Schon seit 2012 gibt es die Nummer für den Bereitschaftsdienst der Ärzte außerhalb der Praxiszeiten, also nachts und je nach Bundesland an manchen Nachmittagen. Künftig soll sie jeden Tag und rund um die Uhr erreichbar sein. Die Kassenärztlichen Vereinigungen (KV) in den Ländern stocken ihre Call Center dafür derzeit massiv auf, wie es bei der KBV heißt. Zum Start des neuen Angebots sollen es bundesweit 1200 Mitarbeiter sein. Damit verzahnt werden sollen auch schon bestehende Servicestellen, die telefonisch Termine bei Fachärzten vermitteln. Auch sie sind bisher aber je nach Land zu diversen Zeiten erreichbar.
Was passiert künftig bei Anrufern mit akuten Anliegen?
Hat ein Kleinkind hohes Fieber oder ein älterer Mann nach einem Wespenstich plötzlich rote Flecken, soll die 116 117 künftig ein «Wegweiser» für sie sein. Patienten sollen am Telefon eine erste Einschätzung bekommen, wie dringlich sie behandelt werden müssen, sofern es kein Notfall ist: schnellstmöglich, binnen 24 Stunden oder später. Medizinisch geschulte Mitarbeiter im Call Center sollen dafür mit Hilfe einer neuen Software Symptome, Vorerkrankungen und Risikofaktoren abfragen – und Patienten, je nachdem, in eine Praxis oder eine Klinik weiterlotsen. Um eine Diagnose geht es noch nicht.
Was passiert bei Anrufern auf Terminsuche?
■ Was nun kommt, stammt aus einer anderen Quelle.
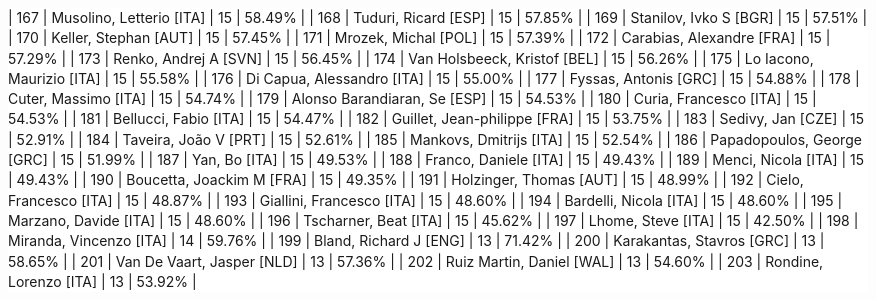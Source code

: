 |  167  | Musolino, Letterio [ITA] |  15 |  58.49% |
|  168  | Tuduri, Ricard [ESP] |  15 |  57.85% |
|  169  | Stanilov, Ivko S [BGR] |  15 |  57.51% |
|  170  | Keller, Stephan [AUT] |  15 |  57.45% |
|  171  | Mrozek, Michal [POL] |  15 |  57.39% |
|  172  | Carabias, Alexandre [FRA] |  15 |  57.29% |
|  173  | Renko, Andrej A [SVN] |  15 |  56.45% |
|  174  | Van Holsbeeck, Kristof [BEL] |  15 |  56.26% |
|  175  | Lo Iacono, Maurizio [ITA] |  15 |  55.58% |
|  176  | Di Capua, Alessandro [ITA] |  15 |  55.00% |
|  177  | Fyssas, Antonis [GRC] |  15 |  54.88% |
|  178  | Cuter, Massimo [ITA] |  15 |  54.74% |
|  179  | Alonso Barandiaran, Se [ESP] |  15 |  54.53% |
|  180  | Curia, Francesco [ITA] |  15 |  54.53% |
|  181  | Bellucci, Fabio [ITA] |  15 |  54.47% |
|  182  | Guillet, Jean-philippe [FRA] |  15 |  53.75% |
|  183  | Sedivy, Jan [CZE] |  15 |  52.91% |
|  184  | Taveira, João V [PRT] |  15 |  52.61% |
|  185  | Mankovs, Dmitrijs [ITA] |  15 |  52.54% |
|  186  | Papadopoulos, George [GRC] |  15 |  51.99% |
|  187  | Yan, Bo [ITA] |  15 |  49.53% |
|  188  | Franco, Daniele [ITA] |  15 |  49.43% |
|  189  | Menci, Nicola [ITA] |  15 |  49.43% |
|  190  | Boucetta, Joackim M [FRA] |  15 |  49.35% |
|  191  | Holzinger, Thomas [AUT] |  15 |  48.99% |
|  192  | Cielo, Francesco [ITA] |  15 |  48.87% |
|  193  | Giallini, Francesco [ITA] |  15 |  48.60% |
|  194  | Bardelli, Nicola [ITA] |  15 |  48.60% |
|  195  | Marzano, Davide [ITA] |  15 |  48.60% |
|  196  | Tscharner, Beat [ITA] |  15 |  45.62% |
|  197  | Lhome, Steve [ITA] |  15 |  42.50% |
|  198  | Miranda, Vincenzo [ITA] |  14 |  59.76% |
|  199  | Bland, Richard J [ENG] |  13 |  71.42% |
|  200  | Karakantas, Stavros [GRC] |  13 |  58.65% |
|  201  | Van De Vaart, Jasper [NLD] |  13 |  57.36% |
|  202  | Ruiz Martin, Daniel [WAL] |  13 |  54.60% |
|  203  | Rondine, Lorenzo [ITA] |  13 |  53.92% |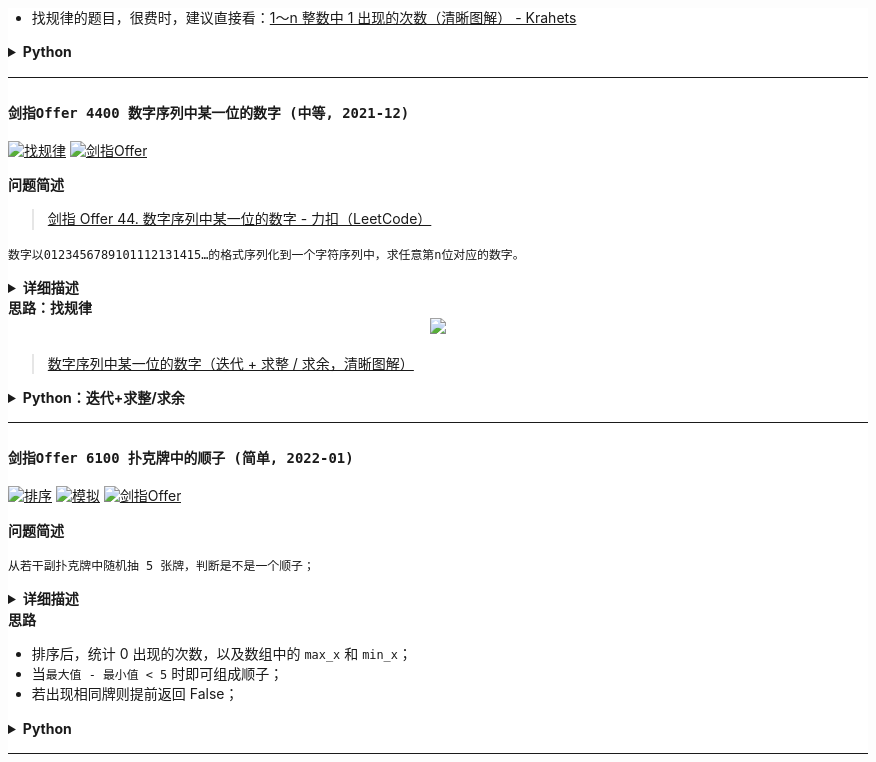 - 找规律的题目，很费时，建议直接看：[1～n 整数中 1 出现的次数（清晰图解） - Krahets](https://leetcode-cn.com/problems/1nzheng-shu-zhong-1chu-xian-de-ci-shu-lcof/solution/mian-shi-ti-43-1n-zheng-shu-zhong-1-chu-xian-de-2/)

<details><summary><b>Python</b></summary></details>

---

### `剑指Offer 4400 数字序列中某一位的数字 (中等, 2021-12)`

[![找规律](https://img.shields.io/badge/找规律-lightgray.svg)](基础-模拟.md)
[![剑指Offer](https://img.shields.io/badge/剑指Offer-lightgray.svg)](合集-剑指Offer.md)



<summary><b>问题简述</b></summary>

> [剑指 Offer 44. 数字序列中某一位的数字 - 力扣（LeetCode）](https://leetcode-cn.com/problems/shu-zi-xu-lie-zhong-mou-yi-wei-de-shu-zi-lcof/)

```txt
数字以0123456789101112131415…的格式序列化到一个字符序列中，求任意第n位对应的数字。
```

<details><summary><b>详细描述</b></summary></details>


<summary><b>思路：找规律</b></summary>

<div align="center"><img src="../_assets/剑指Offer_0044_中等_数字序列中某一位的数字.png" height="300" /></div>

> [数字序列中某一位的数字（迭代 + 求整 / 求余，清晰图解）](https://leetcode-cn.com/problems/shu-zi-xu-lie-zhong-mou-yi-wei-de-shu-zi-lcof/solution/mian-shi-ti-44-shu-zi-xu-lie-zhong-mou-yi-wei-de-6/)


<details><summary><b>Python：迭代+求整/求余</b></summary></details>

---

### `剑指Offer 6100 扑克牌中的顺子 (简单, 2022-01)`

[![排序](https://img.shields.io/badge/排序-lightgray.svg)](算法-排序.md)
[![模拟](https://img.shields.io/badge/模拟-lightgray.svg)](基础-模拟.md)
[![剑指Offer](https://img.shields.io/badge/剑指Offer-lightgray.svg)](合集-剑指Offer.md)



<summary><b>问题简述</b></summary>

```txt
从若干副扑克牌中随机抽 5 张牌，判断是不是一个顺子；
```

<details><summary><b>详细描述</b></summary></details>



<summary><b>思路</b></summary>

- 排序后，统计 0 出现的次数，以及数组中的 `max_x` 和 `min_x`；
- 当`最大值 - 最小值 < 5` 时即可组成顺子；
- 若出现相同牌则提前返回 False；

<details><summary><b>Python</b></summary></details>

---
Als Alternative zum direkten Nachfragen in der Praxis vermitteln «Terminservicestellen» schon jetzt freie Sprechzeiten bei Fachärzten binnen vier Wochen, aber nicht unbedingt beim Wunscharzt. Künftig sollen über die 116 117 auch Termine bei Haus- und Kinderärzten zu bekommen sein, auch zur dauerhaften Betreuung. Praxen sollen freie Zeiten dafür in ein System einstellen. Als Anreiz winkt auch extra Geld für Patienten, die so vermittelt wurden. Die gesetzlichen Krankenversicherungen (GKV) begrüßen das einheitliche Angebot. 17 unterschiedliche Nummern und Erreichbarkeitszeiten in den KV-Bezirken seien «alles andere als patientenfreundlich», sagt Stefanie Stoff-Ahnis, Vorstand des GKV-Spitzenverbands. Künftig könne auch besser koordiniert werden, welche Fälle wirklich eilig seien.
Wie geht es weiter?
Wie die Hotline angenommen wird und wie reibungslos dann alles funktioniert, muss sich im neuen Jahr zeigen. Die KBV-Experten rechnen für 2020 mit rund zehn Millionen Anrufern nach gut sieben Millionen beim kleineren «alten» Angebot im vergangenen Jahr – bei übrigens insgesamt mehr als 500 Millionen Behandlungsfällen in den Praxen pro Jahr. Die Zukunft der 116 117 hängt auch noch von einer Reform der Notfallversorgung ab, die Gesundheitsminister Jens Spahn (CDU) parallel angeschoben hat. Vorgesehen sind darin unter anderem gemeinsame Leitstellen mit dem bekannten Notruf 112. Und ungewiss ist auch noch, ob an Stelle der Kassenärztlichen Vereinigungen künftig womöglich die Länder für die Sicherstellung der Patientenversorgung außerhalb der Sprechstundenzeiten zuständig sein sollen.